◆ **Exercise brief**
Set down every entry exactly as it stands, omitting any picture.

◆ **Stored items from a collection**
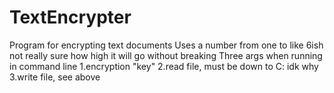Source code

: # TextEncrypter
Program for encrypting text documents
Uses a number from one to like 6ish not really sure how high it will go without breaking
Three args when running in command line
1.encryption "key"
2.read file, must be down to C: idk why
3.write file, see above
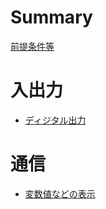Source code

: # Summary

[前提条件等](./chapter_1.md)

# 入出力  
- [ディジタル出力](./chapter_2.md)

# 通信  
- [変数値などの表示](./chapter_3.md)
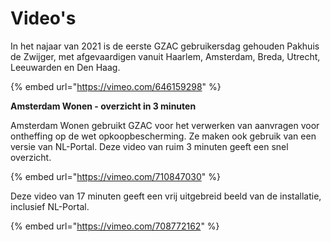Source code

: # Video's

In het najaar van 2021 is de eerste GZAC gebruikersdag gehouden Pakhuis de Zwijger, met afgevaardigen vanuit Haarlem, Amsterdam, Breda, Utrecht, Leeuwarden en Den Haag.&#x20;

{% embed url="https://vimeo.com/646159298" %}



**Amsterdam Wonen - overzicht in 3 minuten**

Amsterdam Wonen gebruikt GZAC voor het verwerken van aanvragen voor ontheffing op de wet opkoopbescherming. Ze maken ook gebruik van een versie van NL-Portal. Deze video van ruim 3 minuten geeft een snel overzicht.&#x20;

{% embed url="https://vimeo.com/710847030" %}

Deze video van 17 minuten geeft een vrij uitgebreid beeld van de installatie, inclusief NL-Portal.&#x20;



{% embed url="https://vimeo.com/708772162" %}
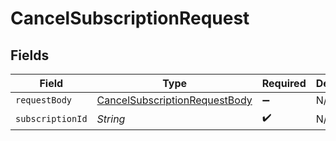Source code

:# CancelSubscriptionRequest


## Fields

| Field                                                                                     | Type                                                                                      | Required                                                                                  | Description                                                                               |
| ----------------------------------------------------------------------------------------- | ----------------------------------------------------------------------------------------- | ----------------------------------------------------------------------------------------- | ----------------------------------------------------------------------------------------- |
| `requestBody`                                                                             | [CancelSubscriptionRequestBody](../../models/operations/CancelSubscriptionRequestBody.md) | :heavy_minus_sign:                                                                        | N/A                                                                                       |
| `subscriptionId`                                                                          | *String*                                                                                  | :heavy_check_mark:                                                                        | N/A                                                                                       |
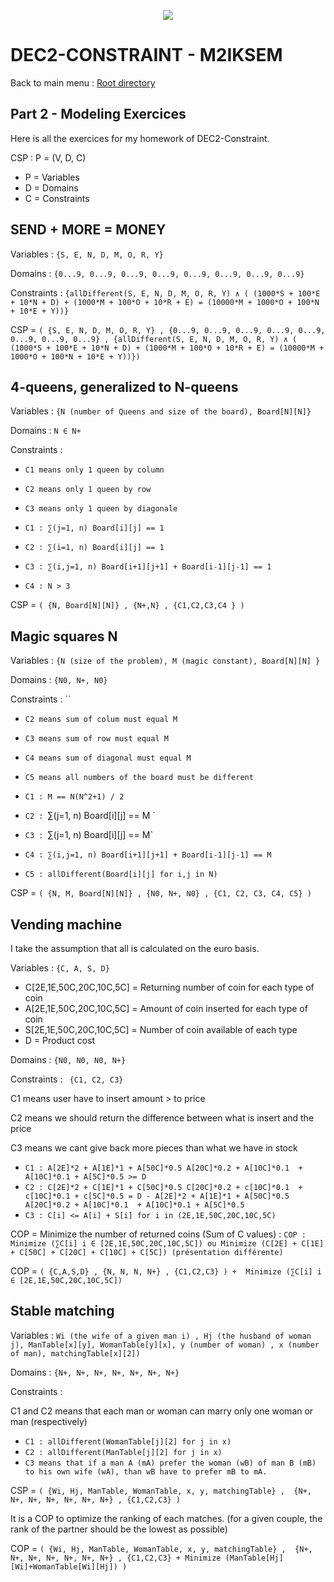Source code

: <p align="center">
  <img src="https://study-eu.s3.amazonaws.com/uploads/university/universit--paris-1-panth-on-sorbonne-479-logo.png">
</p>


# DEC2-CONSTRAINT - M2IKSEM

Back to main menu : [Root directory](/../)

## Part 2 - Modeling Exercices
Here is all the exercices for my homework of DEC2-Constraint.

CSP : P = (V, D, C) 

- P = Variables
- D = Domains
- C = Constraints 
      
## SEND + MORE = MONEY

Variables : `{S, E, N, D, M, O, R, Y}`

Domains : `{0...9, 0...9, 0...9, 0...9, 0...9, 0...9, 0...9, 0...9}`

Constraints : `{allDifferent(S, E, N, D, M, O, R, Y) ∧ ( (1000*S + 100*E + 10*N + D) + (1000*M + 100*O + 10*R + E) = (10000*M + 1000*O + 100*N + 10*E + Y))}`
      
CSP = `( {S, E, N, D, M, O, R, Y} , {0...9, 0...9, 0...9, 0...9, 0...9, 0...9, 0...9, 0...9} , {allDifferent(S, E, N, D, M, O, R, Y) ∧ ( (1000*S + 100*E + 10*N + D) + (1000*M + 100*O + 10*R + E) = (10000*M + 1000*O + 100*N + 10*E + Y))})`

## 4-queens, generalized to N-queens

Variables : `{N (number of Queens and size of the board), Board[N][N]}`

Domains : `N ∈ N+`

Constraints :

- `C1 means only 1 queen by column`

- `C2 means only 1 queen by row`

- `C3 means only 1 queen by diagonale `

- `C1 : ∑(j=1, n) Board[i][j] == 1 `

- `C2 : ∑(i=1, n) Board[i][j] == 1`

- `C3 : ∑(i,j=1, n) Board[i+1][j+1] + Board[i-1][j-1] == 1  `

- `C4 : N > 3`

CSP = `( {N, Board[N][N]} , {N+,N} , {C1,C2,C3,C4 } )`


## Magic squares N

Variables : `{N (size of the problem), M (magic constant), Board[N][N] }`

Domains : `{N0, N+, N0}`

Constraints : ``

- `C2 means sum of colum must equal M`
- `C3 means sum of row must equal M`
- `C4 means sum of diagonal must equal M`
- `C5 means all numbers of the board must be different`

- `C1 : M == N(N^2+1) / 2`
- `C2 : `∑(j=1, n) Board[i][j] == M `
- `C3 : `∑(j=1, n) Board[i][j] == M`
- `C4 : ∑(i,j=1, n) Board[i+1][j+1] + Board[i-1][j-1] == M`
- `C5 : allDifferent(Board[i][j] for i,j in N)`
      
CSP = `( {N, M, Board[N][N]} , {N0, N+, N0} , {C1, C2, C3, C4, C5} )`


## Vending machine

I take the assumption that all is calculated on the euro basis.

Variables : `{C, A, S, D} `

- C[2E,1E,50C,20C,10C,5C] = Returning number of coin for each type of coin
- A[2E,1E,50C,20C,10C,5C] = Amount of coin inserted for each type of coin
- S[2E,1E,50C,20C,10C,5C] = Number of coin available of each type 
- D = Product cost

Domains : `{N0, N0, N0, N+} `

Constraints : ` {C1, C2, C3}`

C1 means user have to insert amount > to price

C2 means we should return the difference between what is insert and the price

C3 means we cant give back more pieces than what we have in stock

- `C1 : A[2E]*2 + A[1E]*1 + A[50C]*0.5 A[20C]*0.2 + A[10C]*0.1  + A[10C]*0.1 + A[5C]*0.5 >= D`
- `C2 : C[2E]*2 + C[1E]*1 + C[50C]*0.5 C[20C]*0.2 + c[10C]*0.1  + c[10C]*0.1 + c[5C]*0.5 = D - A[2E]*2 + A[1E]*1 + A[50C]*0.5 A[20C]*0.2 + A[10C]*0.1  + A[10C]*0.1 + A[5C]*0.5`
- `C3 : C[i] <= A[i] + S[i] for i in (2E,1E,50C,20C,10C,5C)`      

COP = Minimize the number of returned coins (Sum of C values) : `COP : Minimize (∑C[i] i ∈ [2E,1E,50C,20C,10C,5C]) ou Minimize (C[2E] + C[1E] + C[50C] + C[20C] + C[10C] + C[5C]) (présentation différente)`


COP = `( {C,A,S,D} , {N, N, N, N+} , {C1,C2,C3} ) +  Minimize (∑C[i] i ∈ [2E,1E,50C,20C,10C,5C])`


## Stable matching

Variables : `Wi (the wife of a given man i) , Hj (the husband of woman j), ManTable[x][y], WomanTable[y][x], y (number of woman) , x (number of man), matchingTable[x][2])`

Domains : `{N+, N+, N+, N+, N+, N+, N+}`

Constraints : 

C1 and C2 means that each man or woman can marry only one woman or man (respectively)

- `C1 : allDifferent(WomanTable[j][2] for j in x)`
- `C2 : allDifferent(ManTable[j][2] for j in x)`
- `C3 means that if a man A (mA) prefer the woman (wB) of man B (mB) to his own wife (wA), than wB have to prefer mB to mA.`

CSP = `( {Wi, Hj, ManTable, WomanTable, x, y, matchingTable} ,  {N+, N+, N+, N+, N+, N+, N+} , {C1,C2,C3} )`

It is a COP to optimize the ranking of each matches. (for a given couple, the rank of the partner should be the lowest as possible)

COP = `( {Wi, Hj, ManTable, WomanTable, x, y, matchingTable} ,  {N+, N+, N+, N+, N+, N+, N+} , {C1,C2,C3} + Minimize (ManTable[Hj][Wi]+WomanTable[Wi][Hj]) )`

◆ **Exercise result**
Source code

: # TextEncrypter
Program for encrypting text documents
Uses a number from one to like 6ish not really sure how high it will go without breaking
Three args when running in command line
1.encryption "key"
2.read file, must be down to C: idk why
3.write file, see above
Source code

: # Summary

[前提条件等](./chapter_1.md)

# 入出力  
- [ディジタル出力](./chapter_2.md)

# 通信  
- [変数値などの表示](./chapter_3.md)
Source code

: # Video's

In het najaar van 2021 is de eerste GZAC gebruikersdag gehouden Pakhuis de Zwijger, met afgevaardigen vanuit Haarlem, Amsterdam, Breda, Utrecht, Leeuwarden en Den Haag.&#x20;

{% embed url="https://vimeo.com/646159298" %}



**Amsterdam Wonen - overzicht in 3 minuten**

Amsterdam Wonen gebruikt GZAC voor het verwerken van aanvragen voor ontheffing op de wet opkoopbescherming. Ze maken ook gebruik van een versie van NL-Portal. Deze video van ruim 3 minuten geeft een snel overzicht.&#x20;

{% embed url="https://vimeo.com/710847030" %}

Deze video van 17 minuten geeft een vrij uitgebreid beeld van de installatie, inclusief NL-Portal.&#x20;



{% embed url="https://vimeo.com/708772162" %}
Source code

:# CancelSubscriptionRequest


## Fields

| Field                                                                                     | Type                                                                                      | Required                                                                                  | Description                                                                               |
| ----------------------------------------------------------------------------------------- | ----------------------------------------------------------------------------------------- | ----------------------------------------------------------------------------------------- | ----------------------------------------------------------------------------------------- |
| `requestBody`                                                                             | [CancelSubscriptionRequestBody](../../models/operations/CancelSubscriptionRequestBody.md) | :heavy_minus_sign:                                                                        | N/A                                                                                       |
| `subscriptionId`                                                                          | *String*                                                                                  | :heavy_check_mark:                                                                        | N/A                                                                                       |
Source code

: <p align="center">
  <img src="https://study-eu.s3.amazonaws.com/uploads/university/universit--paris-1-panth-on-sorbonne-479-logo.png">
</p>


# DEC2-CONSTRAINT - M2IKSEM

Back to main menu : [Root directory](/../)

## Part 2 - Modeling Exercices
Here is all the exercices for my homework of DEC2-Constraint.

CSP : P = (V, D, C) 

- P = Variables
- D = Domains
- C = Constraints 
      
## SEND + MORE = MONEY

Variables : `{S, E, N, D, M, O, R, Y}`

Domains : `{0...9, 0...9, 0...9, 0...9, 0...9, 0...9, 0...9, 0...9}`

Constraints : `{allDifferent(S, E, N, D, M, O, R, Y) ∧ ( (1000*S + 100*E + 10*N + D) + (1000*M + 100*O + 10*R + E) = (10000*M + 1000*O + 100*N + 10*E + Y))}`
      
CSP = `( {S, E, N, D, M, O, R, Y} , {0...9, 0...9, 0...9, 0...9, 0...9, 0...9, 0...9, 0...9} , {allDifferent(S, E, N, D, M, O, R, Y) ∧ ( (1000*S + 100*E + 10*N + D) + (1000*M + 100*O + 10*R + E) = (10000*M + 1000*O + 100*N + 10*E + Y))})`

## 4-queens, generalized to N-queens

Variables : `{N (number of Queens and size of the board), Board[N][N]}`

Domains : `N ∈ N+`

Constraints :

- `C1 means only 1 queen by column`

- `C2 means only 1 queen by row`

- `C3 means only 1 queen by diagonale `

- `C1 : ∑(j=1, n) Board[i][j] == 1 `

- `C2 : ∑(i=1, n) Board[i][j] == 1`

- `C3 : ∑(i,j=1, n) Board[i+1][j+1] + Board[i-1][j-1] == 1  `

- `C4 : N > 3`

CSP = `( {N, Board[N][N]} , {N+,N} , {C1,C2,C3,C4 } )`


## Magic squares N

Variables : `{N (size of the problem), M (magic constant), Board[N][N] }`

Domains : `{N0, N+, N0}`

Constraints : ``

- `C2 means sum of colum must equal M`
- `C3 means sum of row must equal M`
- `C4 means sum of diagonal must equal M`
- `C5 means all numbers of the board must be different`

- `C1 : M == N(N^2+1) / 2`
- `C2 : `∑(j=1, n) Board[i][j] == M `
- `C3 : `∑(j=1, n) Board[i][j] == M`
- `C4 : ∑(i,j=1, n) Board[i+1][j+1] + Board[i-1][j-1] == M`
- `C5 : allDifferent(Board[i][j] for i,j in N)`
      
CSP = `( {N, M, Board[N][N]} , {N0, N+, N0} , {C1, C2, C3, C4, C5} )`


## Vending machine

I take the assumption that all is calculated on the euro basis.

Variables : `{C, A, S, D} `

- C[2E,1E,50C,20C,10C,5C] = Returning number of coin for each type of coin
- A[2E,1E,50C,20C,10C,5C] = Amount of coin inserted for each type of coin
- S[2E,1E,50C,20C,10C,5C] = Number of coin available of each type 
- D = Product cost

Domains : `{N0, N0, N0, N+} `

Constraints : ` {C1, C2, C3}`

C1 means user have to insert amount > to price

C2 means we should return the difference between what is insert and the price

C3 means we cant give back more pieces than what we have in stock

- `C1 : A[2E]*2 + A[1E]*1 + A[50C]*0.5 A[20C]*0.2 + A[10C]*0.1  + A[10C]*0.1 + A[5C]*0.5 >= D`
- `C2 : C[2E]*2 + C[1E]*1 + C[50C]*0.5 C[20C]*0.2 + c[10C]*0.1  + c[10C]*0.1 + c[5C]*0.5 = D - A[2E]*2 + A[1E]*1 + A[50C]*0.5 A[20C]*0.2 + A[10C]*0.1  + A[10C]*0.1 + A[5C]*0.5`
- `C3 : C[i] <= A[i] + S[i] for i in (2E,1E,50C,20C,10C,5C)`      

COP = Minimize the number of returned coins (Sum of C values) : `COP : Minimize (∑C[i] i ∈ [2E,1E,50C,20C,10C,5C]) ou Minimize (C[2E] + C[1E] + C[50C] + C[20C] + C[10C] + C[5C]) (présentation différente)`


COP = `( {C,A,S,D} , {N, N, N, N+} , {C1,C2,C3} ) +  Minimize (∑C[i] i ∈ [2E,1E,50C,20C,10C,5C])`


## Stable matching

Variables : `Wi (the wife of a given man i) , Hj (the husband of woman j), ManTable[x][y], WomanTable[y][x], y (number of woman) , x (number of man), matchingTable[x][2])`

Domains : `{N+, N+, N+, N+, N+, N+, N+}`

Constraints : 

C1 and C2 means that each man or woman can marry only one woman or man (respectively)

- `C1 : allDifferent(WomanTable[j][2] for j in x)`
- `C2 : allDifferent(ManTable[j][2] for j in x)`
- `C3 means that if a man A (mA) prefer the woman (wB) of man B (mB) to his own wife (wA), than wB have to prefer mB to mA.`

CSP = `( {Wi, Hj, ManTable, WomanTable, x, y, matchingTable} ,  {N+, N+, N+, N+, N+, N+, N+} , {C1,C2,C3} )`

It is a COP to optimize the ranking of each matches. (for a given couple, the rank of the partner should be the lowest as possible)

COP = `( {Wi, Hj, ManTable, WomanTable, x, y, matchingTable} ,  {N+, N+, N+, N+, N+, N+, N+} , {C1,C2,C3} + Minimize (ManTable[Hj][Wi]+WomanTable[Wi][Hj]) )`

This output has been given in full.